[[ Dataset extract open ]]

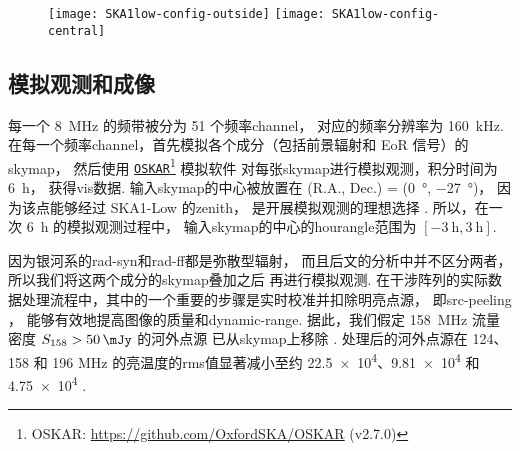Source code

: \begin{figure}[htp]
  \centering
  \texttt{[image: SKA1low-config-outside]}%
  \hfill%
  \texttt{[image: SKA1low-config-central]}
  \label{fig:ska1low-config}
\end{figure}

\subsection{模拟观测和成像}

每一个 \SI{8}{\MHz} 的频带被分为 51 个频率\ac{channel}，
对应的频率分辨率为 \SI{160}{\kHz}.
在每一个频率\ac{channel}，首先模拟各个成分（包括前景辐射和 EoR 信号）的\ac{skymap}，
然后使用 \href{https://github.com/OxfordSKA/OSKAR}{\texttt{OSKAR}}\footnote{%
  OSKAR: \url{https://github.com/OxfordSKA/OSKAR} (v2.7.0)}
模拟软件\cite{mort2010}
对每张\ac{skymap}进行模拟观测，积分时间为 \SI{6}{\hour}，
获得\ac{vis}数据.
输入\ac{skymap}的中心被放置在
(R.A., Dec.\@) = (\SI{0}{\degree}, \SI{-27}{\degree})，
因为该点能够经过 SKA1-Low 的\ac{zenith}，
是开展模拟观测的理想选择 \cite{liu2009ps,datta2010}.
所以，在一次 \SI{6}{\hour} 的模拟观测过程中，
输入\ac{skymap}的中心的\ac{hourangle}范围为 $[\SI{-3}{\hour}, \SI{3}{\hour}]$.

因为银河系的\ac{rad-syn}和\ac{rad-ff}都是弥散型辐射，
而且后文的分析中并不区分两者，所以我们将这两个成分的\ac{skymap}叠加之后
再进行模拟观测.
在干涉阵列的实际数据处理流程中，其中的一个重要的步骤是实时校准并扣除明亮点源，
即\ac{src-peeling} \cite{noordam2004,mitchell2008,intema2009}，
能够有效地提高图像的质量和\ac{dynamic-range}.
据此，我们假定 \SI{158}{\MHz} 流量密度 $S_{158} > \SI{50}{\mJy}$ 的河外点源
已从\ac{skymap}上移除 \cite{liu2009ps,pindor2011,mort2017}.
处理后的河外点源在 124、158 和 196 \si{MHz} 的亮温度的\ac{rms}值显著减小至约
\num{22.5e4}、\num{9.81e4} 和 \num{4.75e4} \si{\mK}.

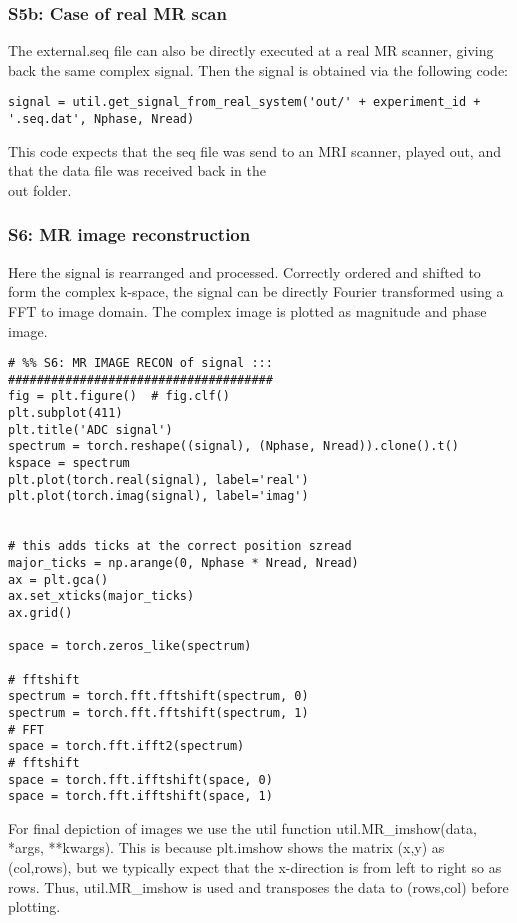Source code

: \documentclass[a4paper,12pt]{extarticle}
\begin{document}
\subsubsection{S5b: Case of real MR scan}
The external.seq file can also be directly executed at a real MR scanner, giving back the same complex signal. Then the signal is obtained via the following code:

\begin{verbatim}
signal = util.get_signal_from_real_system('out/' + experiment_id + '.seq.dat', Nphase, Nread)
\end{verbatim}
This code expects that the seq file was send to an MRI scanner, played out, and that the data file was received back in the \\out folder.

\subsubsection{S6: MR image reconstruction}
Here the signal is rearranged and processed.
Correctly ordered and shifted to form the complex k-space, the signal can be directly Fourier transformed using a FFT to image domain.
The complex image is plotted as magnitude and phase image.

\begin{verbatim}
# %% S6: MR IMAGE RECON of signal ::: #####################################
fig = plt.figure()  # fig.clf()
plt.subplot(411)
plt.title('ADC signal')
spectrum = torch.reshape((signal), (Nphase, Nread)).clone().t()
kspace = spectrum
plt.plot(torch.real(signal), label='real')
plt.plot(torch.imag(signal), label='imag')


# this adds ticks at the correct position szread
major_ticks = np.arange(0, Nphase * Nread, Nread)
ax = plt.gca()
ax.set_xticks(major_ticks)
ax.grid()

space = torch.zeros_like(spectrum)

# fftshift
spectrum = torch.fft.fftshift(spectrum, 0)
spectrum = torch.fft.fftshift(spectrum, 1)
# FFT
space = torch.fft.ifft2(spectrum)
# fftshift
space = torch.fft.ifftshift(space, 0)
space = torch.fft.ifftshift(space, 1)

\end{verbatim}

For final depiction of images we use the util function util.MR\_imshow(data, *args, **kwargs). This is because plt.imshow shows the matrix (x,y) as (col,rows), but we typically expect that the x-direction is from left to right so as rows. Thus, util.MR\_imshow is used and transposes the data to (rows,col) before plotting.
\end{document}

[[ Dataset extract closed ]]

Required action | Since the listing holds pictures, return everything else in it exactly and omit those.

Completed task |
Source code

: \begin{figure}[htp]
  \centering
  \texttt{[image: SKA1low-config-outside]}%
  \hfill%
  \texttt{[image: SKA1low-config-central]}
  \label{fig:ska1low-config}
\end{figure}

\subsection{模拟观测和成像}

每一个 \SI{8}{\MHz} 的频带被分为 51 个频率\ac{channel}，
对应的频率分辨率为 \SI{160}{\kHz}.
在每一个频率\ac{channel}，首先模拟各个成分（包括前景辐射和 EoR 信号）的\ac{skymap}，
然后使用 \href{https://github.com/OxfordSKA/OSKAR}{\texttt{OSKAR}}\footnote{%
  OSKAR: \url{https://github.com/OxfordSKA/OSKAR} (v2.7.0)}
模拟软件\cite{mort2010}
对每张\ac{skymap}进行模拟观测，积分时间为 \SI{6}{\hour}，
获得\ac{vis}数据.
输入\ac{skymap}的中心被放置在
(R.A., Dec.\@) = (\SI{0}{\degree}, \SI{-27}{\degree})，
因为该点能够经过 SKA1-Low 的\ac{zenith}，
是开展模拟观测的理想选择 \cite{liu2009ps,datta2010}.
所以，在一次 \SI{6}{\hour} 的模拟观测过程中，
输入\ac{skymap}的中心的\ac{hourangle}范围为 $[\SI{-3}{\hour}, \SI{3}{\hour}]$.

因为银河系的\ac{rad-syn}和\ac{rad-ff}都是弥散型辐射，
而且后文的分析中并不区分两者，所以我们将这两个成分的\ac{skymap}叠加之后
再进行模拟观测.
在干涉阵列的实际数据处理流程中，其中的一个重要的步骤是实时校准并扣除明亮点源，
即\ac{src-peeling} \cite{noordam2004,mitchell2008,intema2009}，
能够有效地提高图像的质量和\ac{dynamic-range}.
据此，我们假定 \SI{158}{\MHz} 流量密度 $S_{158} > \SI{50}{\mJy}$ 的河外点源
已从\ac{skymap}上移除 \cite{liu2009ps,pindor2011,mort2017}.
处理后的河外点源在 124、158 和 196 \si{MHz} 的亮温度的\ac{rms}值显著减小至约
\num{22.5e4}、\num{9.81e4} 和 \num{4.75e4} \si{\mK}.

Source code

: \documentclass[a4paper,12pt]{extarticle}
\begin{document}
\subsubsection{S5b: Case of real MR scan}
The external.seq file can also be directly executed at a real MR scanner, giving back the same complex signal. Then the signal is obtained via the following code:

\begin{verbatim}
signal = util.get_signal_from_real_system('out/' + experiment_id + '.seq.dat', Nphase, Nread)
\end{verbatim}
This code expects that the seq file was send to an MRI scanner, played out, and that the data file was received back in the \\out folder.

\subsubsection{S6: MR image reconstruction}
Here the signal is rearranged and processed.
Correctly ordered and shifted to form the complex k-space, the signal can be directly Fourier transformed using a FFT to image domain.
The complex image is plotted as magnitude and phase image.

\begin{verbatim}
# %% S6: MR IMAGE RECON of signal ::: #####################################
fig = plt.figure()  # fig.clf()
plt.subplot(411)
plt.title('ADC signal')
spectrum = torch.reshape((signal), (Nphase, Nread)).clone().t()
kspace = spectrum
plt.plot(torch.real(signal), label='real')
plt.plot(torch.imag(signal), label='imag')


# this adds ticks at the correct position szread
major_ticks = np.arange(0, Nphase * Nread, Nread)
ax = plt.gca()
ax.set_xticks(major_ticks)
ax.grid()

space = torch.zeros_like(spectrum)

# fftshift
spectrum = torch.fft.fftshift(spectrum, 0)
spectrum = torch.fft.fftshift(spectrum, 1)
# FFT
space = torch.fft.ifft2(spectrum)
# fftshift
space = torch.fft.ifftshift(space, 0)
space = torch.fft.ifftshift(space, 1)

\end{verbatim}

For final depiction of images we use the util function util.MR\_imshow(data, *args, **kwargs). This is because plt.imshow shows the matrix (x,y) as (col,rows), but we typically expect that the x-direction is from left to right so as rows. Thus, util.MR\_imshow is used and transposes the data to (rows,col) before plotting.
\end{document}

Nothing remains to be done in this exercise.